24. LE LABYRINTHE SANS FIN
Ruelle de Montréal. 
(30po. x 18po.) mai 1992.
 
    C'est une toute petite toile d'une ruelle moche dans un printemps froid et où les arbres n'ont pas encore leurs feuilles. Le labyrinthe vient de cet enchevêtrement de fils électriques et de cordes à linge qui zèbre la cour. C'est sûrement le jour des poubelles car il y a plusieurs objets qui traînent. Un petit garçon se penche sur un rebord de balcon pendant qu'un sapin d'un Noël passé sèche inexorablement dans son coin.

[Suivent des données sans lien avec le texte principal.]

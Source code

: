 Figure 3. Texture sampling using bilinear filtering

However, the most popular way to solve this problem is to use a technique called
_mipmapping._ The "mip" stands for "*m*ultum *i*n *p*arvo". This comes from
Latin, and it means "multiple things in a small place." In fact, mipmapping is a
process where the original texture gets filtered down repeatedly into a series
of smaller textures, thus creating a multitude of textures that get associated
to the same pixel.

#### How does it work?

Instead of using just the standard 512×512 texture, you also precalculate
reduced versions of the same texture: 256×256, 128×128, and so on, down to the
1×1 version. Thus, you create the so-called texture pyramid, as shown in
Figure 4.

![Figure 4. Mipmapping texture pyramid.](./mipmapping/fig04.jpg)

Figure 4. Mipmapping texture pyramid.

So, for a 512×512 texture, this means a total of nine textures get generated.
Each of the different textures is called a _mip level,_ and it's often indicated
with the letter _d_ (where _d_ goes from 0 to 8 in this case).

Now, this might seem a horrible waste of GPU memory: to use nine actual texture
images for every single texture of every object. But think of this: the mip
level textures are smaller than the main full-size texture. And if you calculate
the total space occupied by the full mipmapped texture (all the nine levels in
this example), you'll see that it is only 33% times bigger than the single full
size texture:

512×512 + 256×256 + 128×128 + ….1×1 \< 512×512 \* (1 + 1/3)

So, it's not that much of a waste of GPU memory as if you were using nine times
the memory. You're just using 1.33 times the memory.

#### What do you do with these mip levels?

D'autres objets  banals s'acumulent sur les balcons. Des sous-vêtements d'un blanc pur et une auto rouge flash égayent de leurs couleurs cette scène mélancolique. Moi qui ne peint rigoureusement qu'avec six couleurs de base (blanc de Titane, noir de Mars, jaune Cadmium moyen, rouge Naphtol Crimson, bleu Outremer et bleu Phtalocyanine), j'ai utilisé une peinture argentée exprès pour réaliser les murs de tôle. Une petite dérogation à mes principes. Peut-on un jour espérer de se sortir de ce labyrinthe sans fin.